Ma proprio adesso la disponibilità di dosi sembra incerta, a causa delle forniture della Pfizer ridotte in modo unilaterale. I tagli alle dosi previsti tra la fine di gennaio e l’inizio di febbraio sono dell’ordine del 30%. Invece di 560 mila dosi a settimana ne riceveremo al massimo 400 mila. Contando le 300 mila dosi di scorta attualmente a disposizione, per le prossime 2 settimane possiamo contare su 1,1 milioni di dosi. Ma sono già quasi tutte prenotate per i richiami, da effettuare 21 giorni dopo la prima dose: nelle prossime due settimane, dunque, dovranno ricevere la seconda dose coloro che hanno ricevuto la prima tra il 1 e il 13 gennaio, cioè oltre 900 mila persone. La disponibilità di vaccini per le prossime due settimane è di circa 200 mila dosi. Anche senza accantonarne nessuna per i successivi richiami, le somministrazioni nelle prossime due settimane non saranno più di 15 mila al giorno, cioè dieci volte meno del ritmo previsto per rispettare il piano di Arcuri.
Se nelle settimane successive Pfizer manterrà le promesse e consegnerà tutte le dosi previste da contratto, tra febbraio e marzo dovranno essere somministrate almeno 7 milioni di dosi per avvicinarsi all’obiettivo dichiarato da Arcuri. Per riuscirci, occorrerà fare più di centomila vaccinazioni al giorno. Si tratterà di operazioni più complicate dal punto di vista logistico rispetto a quelle compiute finora, perché riguarderanno perlopiù ospiti nelle residenze, disabili e ultra-ottantenni con mobilità ridotta e in molti casi non auto-sufficienti, che andranno raggiunti casa per casa. Raggiungere l’obiettivo stabilito, alle attuali condizioni, rappresenterebbe davvero un miracolo.
Il commissario straordinario Arcuri non rinnega la scelta di aver iniziato dai sanitari rispetto agli anziani, applicata in modo estensivo dalle Regioni che hanno vaccinato anche impiegati in smart working e dirigenti prima degli ultraottantenni. «Cosa è successo a livello territoriale è complicato e prematuro da comprendere», ammette Arcuri. «Ma l’impegno di rendere gli ospedali Covid-free e di proteggere le Rsa è stato solenne». Per recuperare potrebbero essere utili i vaccini di AstraZeneca, sulla cui autorizzazione l’Agenzia Europea del Farmaco si esprimerà il 29 gennaio. È il vaccino di cui l’Italia ha prenotato il maggior numero di dosi (40 milioni per il 2021), il più economico e più facile da somministrare perché non necessita di ultra-refrigerazione, a differenza dei primi vaccini disponibili. «Al momento, l’azienda prevede di consegnarne all’Italia 8 milioni di dosi nel primo trimestre» se otterrà il via libera dall’Ema.

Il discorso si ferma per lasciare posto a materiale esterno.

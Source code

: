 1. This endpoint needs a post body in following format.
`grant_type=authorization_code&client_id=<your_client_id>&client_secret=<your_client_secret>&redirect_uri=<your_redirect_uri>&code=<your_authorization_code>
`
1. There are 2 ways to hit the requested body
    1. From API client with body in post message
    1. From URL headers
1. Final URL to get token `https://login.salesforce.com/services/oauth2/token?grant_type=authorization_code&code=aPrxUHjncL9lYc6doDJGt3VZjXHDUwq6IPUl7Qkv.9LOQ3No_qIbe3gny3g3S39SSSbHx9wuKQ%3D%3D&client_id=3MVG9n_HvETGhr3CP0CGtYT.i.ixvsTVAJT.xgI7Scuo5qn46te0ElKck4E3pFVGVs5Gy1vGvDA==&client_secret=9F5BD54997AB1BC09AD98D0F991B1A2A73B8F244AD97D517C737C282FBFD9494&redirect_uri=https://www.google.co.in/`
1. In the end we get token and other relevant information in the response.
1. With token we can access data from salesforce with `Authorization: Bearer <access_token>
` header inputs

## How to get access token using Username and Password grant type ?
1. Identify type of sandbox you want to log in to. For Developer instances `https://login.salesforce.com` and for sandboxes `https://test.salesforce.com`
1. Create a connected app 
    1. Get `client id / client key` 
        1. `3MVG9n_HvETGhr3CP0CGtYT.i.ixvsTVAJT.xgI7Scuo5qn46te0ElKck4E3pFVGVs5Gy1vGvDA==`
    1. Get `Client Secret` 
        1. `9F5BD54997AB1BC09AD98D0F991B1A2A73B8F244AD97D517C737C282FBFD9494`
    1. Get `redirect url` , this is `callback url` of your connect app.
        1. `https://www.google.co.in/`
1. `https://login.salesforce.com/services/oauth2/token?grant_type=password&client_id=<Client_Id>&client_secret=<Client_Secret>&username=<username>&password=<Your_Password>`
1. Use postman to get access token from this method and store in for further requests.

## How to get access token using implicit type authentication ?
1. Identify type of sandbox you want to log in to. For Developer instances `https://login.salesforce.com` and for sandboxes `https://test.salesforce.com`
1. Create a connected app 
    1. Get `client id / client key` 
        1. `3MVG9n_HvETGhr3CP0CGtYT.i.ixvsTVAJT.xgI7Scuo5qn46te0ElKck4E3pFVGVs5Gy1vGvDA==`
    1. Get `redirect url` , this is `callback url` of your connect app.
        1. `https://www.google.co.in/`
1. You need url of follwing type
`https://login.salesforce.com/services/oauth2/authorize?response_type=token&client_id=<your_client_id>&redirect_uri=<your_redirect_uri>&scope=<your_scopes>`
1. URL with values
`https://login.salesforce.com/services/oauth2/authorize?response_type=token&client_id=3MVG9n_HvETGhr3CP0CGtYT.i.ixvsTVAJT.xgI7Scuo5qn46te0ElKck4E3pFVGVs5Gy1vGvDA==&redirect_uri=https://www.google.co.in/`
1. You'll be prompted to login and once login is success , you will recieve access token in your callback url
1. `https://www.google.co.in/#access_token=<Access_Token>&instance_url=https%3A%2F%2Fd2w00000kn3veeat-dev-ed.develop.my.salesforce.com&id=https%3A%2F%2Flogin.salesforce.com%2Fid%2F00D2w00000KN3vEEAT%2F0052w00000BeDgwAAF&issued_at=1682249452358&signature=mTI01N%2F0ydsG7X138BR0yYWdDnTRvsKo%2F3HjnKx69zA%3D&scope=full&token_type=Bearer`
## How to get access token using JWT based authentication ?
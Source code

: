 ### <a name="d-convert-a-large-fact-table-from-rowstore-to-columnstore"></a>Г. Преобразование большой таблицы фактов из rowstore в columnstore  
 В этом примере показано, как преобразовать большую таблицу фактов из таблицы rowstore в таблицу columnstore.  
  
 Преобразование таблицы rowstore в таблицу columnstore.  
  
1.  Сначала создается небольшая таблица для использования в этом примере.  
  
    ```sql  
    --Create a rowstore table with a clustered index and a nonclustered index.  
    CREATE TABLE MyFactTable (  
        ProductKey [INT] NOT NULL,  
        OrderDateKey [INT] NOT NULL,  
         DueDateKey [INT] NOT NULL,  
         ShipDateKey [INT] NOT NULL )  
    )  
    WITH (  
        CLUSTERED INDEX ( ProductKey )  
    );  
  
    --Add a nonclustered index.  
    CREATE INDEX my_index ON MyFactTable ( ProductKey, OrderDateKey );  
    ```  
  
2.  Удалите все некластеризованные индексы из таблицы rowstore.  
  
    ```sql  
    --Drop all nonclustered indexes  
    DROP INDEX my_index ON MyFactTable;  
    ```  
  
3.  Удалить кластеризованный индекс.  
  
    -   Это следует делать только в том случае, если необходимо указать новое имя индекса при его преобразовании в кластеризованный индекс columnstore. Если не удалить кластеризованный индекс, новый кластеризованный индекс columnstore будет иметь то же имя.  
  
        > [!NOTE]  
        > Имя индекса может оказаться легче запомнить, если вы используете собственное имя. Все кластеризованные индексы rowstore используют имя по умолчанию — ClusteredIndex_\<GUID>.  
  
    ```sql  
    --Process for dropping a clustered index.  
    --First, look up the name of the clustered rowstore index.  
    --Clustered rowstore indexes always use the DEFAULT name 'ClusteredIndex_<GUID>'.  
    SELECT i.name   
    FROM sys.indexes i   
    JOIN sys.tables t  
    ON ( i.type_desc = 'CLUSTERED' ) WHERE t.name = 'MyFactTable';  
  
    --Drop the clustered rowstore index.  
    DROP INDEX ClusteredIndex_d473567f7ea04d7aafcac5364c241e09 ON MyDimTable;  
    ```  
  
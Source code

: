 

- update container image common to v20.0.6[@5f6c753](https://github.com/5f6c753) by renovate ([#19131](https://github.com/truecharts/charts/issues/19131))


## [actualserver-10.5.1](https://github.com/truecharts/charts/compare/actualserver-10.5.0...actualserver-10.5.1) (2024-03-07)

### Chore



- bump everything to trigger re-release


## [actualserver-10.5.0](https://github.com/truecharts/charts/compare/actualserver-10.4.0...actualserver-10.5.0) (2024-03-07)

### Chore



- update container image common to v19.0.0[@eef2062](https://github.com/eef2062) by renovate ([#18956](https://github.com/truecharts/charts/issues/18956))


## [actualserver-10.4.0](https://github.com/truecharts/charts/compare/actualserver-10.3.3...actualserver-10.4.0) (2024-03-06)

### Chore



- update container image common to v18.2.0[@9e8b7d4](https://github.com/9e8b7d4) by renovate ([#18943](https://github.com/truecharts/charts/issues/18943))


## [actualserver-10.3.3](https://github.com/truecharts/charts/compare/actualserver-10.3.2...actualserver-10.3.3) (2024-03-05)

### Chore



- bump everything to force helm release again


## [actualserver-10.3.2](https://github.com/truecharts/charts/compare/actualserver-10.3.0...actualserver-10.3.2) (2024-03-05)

Cioè la metà rispetto ai 16 milioni preventivati nel piano vaccinale italiano, ma non è l’unica incognita.
«Oltre all’autorizzazione – prosegue Arcuri – sarà necessario verificare se il vaccino sarà raccomandato anche per gli ultraottantenni». Non è scontato: finora AstraZeneca non ha fornito evidenze sull’efficacia del suo vaccino negli anziani, perché nelle sperimentazioni sono stati inclusi solo in un secondo momento. Inoltre, il vaccino ha mostrato un’efficacia del 62%, molto inferiore al 90% di Pfizer e Moderna, e una bassa capacità di prevenire le infezioni asintomatiche. Dunque il vaccino di AstraZeneca potrebbe essere maggiormente adatto per fasce di popolazione a rischio più basso, da includere nella campagna vaccinale solo in una seconda fase.